This modified varnishncsa init script gives us support for properly logging an x-forwarded-for IP address. The original script is taken from an Ubuntu 14.04.01 machine with Varnish 3.0.5-2.
These are the changes in patch format:
--- /proc/self/fd/11 2014-12-22 17:40:12.102969345 +0100
+++ /proc/self/fd/13 2014-12-22 17:40:12.102969345 +0100
@@ -20,7 +20,8 @@
PIDFILE=/var/run/$NAME/$NAME.pid
LOGFILE=/var/log/varnish/varnishncsa.log
USER=varnishlog
-DAEMON_OPTS="-a -w ${LOGFILE} -D -P ${PIDFILE}"
+LOGFORMAT="%{VCL_Log:RealIP}x %l %u %t \"%r\" %s %b \"%{Referer}i\" \"%{User-agent}i\""
+DAEMON_OPTS="-a -w ${LOGFILE} -D -P ${PIDFILE} -F"
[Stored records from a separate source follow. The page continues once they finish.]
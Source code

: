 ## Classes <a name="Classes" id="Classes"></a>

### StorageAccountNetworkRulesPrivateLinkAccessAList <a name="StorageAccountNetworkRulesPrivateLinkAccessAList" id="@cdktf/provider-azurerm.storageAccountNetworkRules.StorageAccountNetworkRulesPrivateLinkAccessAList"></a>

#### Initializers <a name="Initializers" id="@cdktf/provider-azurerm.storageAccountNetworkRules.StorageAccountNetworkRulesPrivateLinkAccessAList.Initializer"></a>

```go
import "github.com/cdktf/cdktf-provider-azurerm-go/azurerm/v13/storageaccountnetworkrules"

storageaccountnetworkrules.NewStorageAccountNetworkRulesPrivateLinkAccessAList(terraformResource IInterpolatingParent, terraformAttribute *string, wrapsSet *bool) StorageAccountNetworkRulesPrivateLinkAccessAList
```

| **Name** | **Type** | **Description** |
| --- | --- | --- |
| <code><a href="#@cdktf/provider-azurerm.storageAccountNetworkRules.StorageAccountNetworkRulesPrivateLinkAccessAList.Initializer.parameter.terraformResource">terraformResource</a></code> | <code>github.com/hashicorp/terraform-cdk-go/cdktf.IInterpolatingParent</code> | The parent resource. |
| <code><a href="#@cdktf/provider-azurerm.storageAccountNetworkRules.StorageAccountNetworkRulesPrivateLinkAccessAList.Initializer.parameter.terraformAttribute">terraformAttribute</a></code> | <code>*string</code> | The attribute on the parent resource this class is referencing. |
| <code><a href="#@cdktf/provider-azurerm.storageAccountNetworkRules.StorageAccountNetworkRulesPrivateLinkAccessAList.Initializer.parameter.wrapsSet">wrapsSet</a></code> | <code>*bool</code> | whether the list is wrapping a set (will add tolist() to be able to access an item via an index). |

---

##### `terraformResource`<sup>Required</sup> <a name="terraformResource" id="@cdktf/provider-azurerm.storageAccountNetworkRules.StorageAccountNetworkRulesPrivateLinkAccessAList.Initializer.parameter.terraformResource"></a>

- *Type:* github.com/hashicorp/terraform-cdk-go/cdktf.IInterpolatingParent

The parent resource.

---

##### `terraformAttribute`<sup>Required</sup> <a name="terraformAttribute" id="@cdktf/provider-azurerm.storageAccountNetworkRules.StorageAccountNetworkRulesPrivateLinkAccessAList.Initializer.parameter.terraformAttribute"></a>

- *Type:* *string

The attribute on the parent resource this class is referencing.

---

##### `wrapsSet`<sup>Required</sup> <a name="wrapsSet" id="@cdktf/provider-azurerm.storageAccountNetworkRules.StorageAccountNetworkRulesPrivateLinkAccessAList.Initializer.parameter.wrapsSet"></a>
# Include defaults if available
if [ -f /etc/default/$NAME ] ; then
@@ -41,7 +42,7 @@
log_daemon_msg "Starting $DESC" "$NAME"
create_pid_directory
if start-stop-daemon --start --quiet --pidfile ${PIDFILE} \
- --chuid $USER --exec ${DAEMON} -- ${DAEMON_OPTS} \
+ --chuid $USER --exec ${DAEMON} -- ${DAEMON_OPTS} "${LOGFORMAT}" \
> ${output} 2>&1; then
log_end_msg 0
else
To make this work, you need the following in your varnish config:
if (req.http.X-Forwarded-For) {
std.log("RealIP:" + req.http.X-Forwarded-For);
} else {
std.log("RealIP:" + client.ip);
}